_ACTION ITEM:_ Pull out every line below containing the word "footnotesize".

[Stored data]
++++++++++++++++++++

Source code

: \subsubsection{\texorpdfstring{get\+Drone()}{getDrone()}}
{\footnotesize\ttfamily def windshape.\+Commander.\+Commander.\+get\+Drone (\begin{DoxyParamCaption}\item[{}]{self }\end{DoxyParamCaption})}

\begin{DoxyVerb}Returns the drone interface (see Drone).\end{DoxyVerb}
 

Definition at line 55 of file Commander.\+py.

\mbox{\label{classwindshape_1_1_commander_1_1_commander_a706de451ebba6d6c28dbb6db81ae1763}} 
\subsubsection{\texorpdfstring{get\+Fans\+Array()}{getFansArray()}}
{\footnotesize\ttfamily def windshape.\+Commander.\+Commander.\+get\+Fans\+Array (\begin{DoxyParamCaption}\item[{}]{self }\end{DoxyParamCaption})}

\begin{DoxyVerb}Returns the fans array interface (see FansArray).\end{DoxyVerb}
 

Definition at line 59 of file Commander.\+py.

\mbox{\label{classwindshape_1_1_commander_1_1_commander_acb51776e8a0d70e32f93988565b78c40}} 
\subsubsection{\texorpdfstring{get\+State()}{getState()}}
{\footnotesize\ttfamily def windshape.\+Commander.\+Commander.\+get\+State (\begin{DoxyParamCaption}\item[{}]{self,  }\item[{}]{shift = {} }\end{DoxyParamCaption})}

++++++++++++++++++++

_RESULT:_
{\footnotesize\ttfamily def windshape.\+Commander.\+Commander.\+get\+Drone (\begin{DoxyParamCaption}\item[{}]{self }\end{DoxyParamCaption})}
{\footnotesize\ttfamily def windshape.\+Commander.\+Commander.\+get\+Fans\+Array (\begin{DoxyParamCaption}\item[{}]{self }\end{DoxyParamCaption})}
{\footnotesize\ttfamily def windshape.\+Commander.\+Commander.\+get\+State (\begin{DoxyParamCaption}\item[{}]{self,  }\item[{}]{shift = {} }\end{DoxyParamCaption})}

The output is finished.